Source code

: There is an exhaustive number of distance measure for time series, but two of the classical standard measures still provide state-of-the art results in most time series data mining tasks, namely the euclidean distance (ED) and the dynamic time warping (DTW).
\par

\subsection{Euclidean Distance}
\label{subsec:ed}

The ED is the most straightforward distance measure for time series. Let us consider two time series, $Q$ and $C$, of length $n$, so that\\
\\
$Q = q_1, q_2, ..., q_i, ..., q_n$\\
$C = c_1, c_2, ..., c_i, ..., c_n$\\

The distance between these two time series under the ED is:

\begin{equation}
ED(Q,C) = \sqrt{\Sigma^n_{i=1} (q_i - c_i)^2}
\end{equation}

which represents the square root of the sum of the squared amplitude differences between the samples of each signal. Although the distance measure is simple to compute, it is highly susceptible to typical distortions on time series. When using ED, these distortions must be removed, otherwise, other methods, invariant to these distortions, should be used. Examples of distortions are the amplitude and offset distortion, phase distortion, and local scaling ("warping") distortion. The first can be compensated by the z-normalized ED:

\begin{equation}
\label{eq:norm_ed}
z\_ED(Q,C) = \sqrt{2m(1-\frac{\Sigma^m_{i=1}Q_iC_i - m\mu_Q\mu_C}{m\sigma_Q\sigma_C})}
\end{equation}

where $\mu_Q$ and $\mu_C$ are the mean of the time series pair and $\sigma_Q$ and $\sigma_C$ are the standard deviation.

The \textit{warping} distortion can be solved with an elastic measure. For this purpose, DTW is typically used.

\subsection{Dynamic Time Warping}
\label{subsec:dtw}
- - - - - - -
What lines above contain the string "used"? Copy all of them.

- [Finished task]:
which represents the square root of the sum of the squared amplitude differences between the samples of each signal. Although the distance measure is simple to compute, it is highly susceptible to typical distortions on time series. When using ED, these distortions must be removed, otherwise, other methods, invariant to these distortions, should be used. Examples of distortions are the amplitude and offset distortion, phase distortion, and local scaling ("warping") distortion. The first can be compensated by the z-normalized ED:
The \textit{warping} distortion can be solved with an elastic measure. For this purpose, DTW is typically used.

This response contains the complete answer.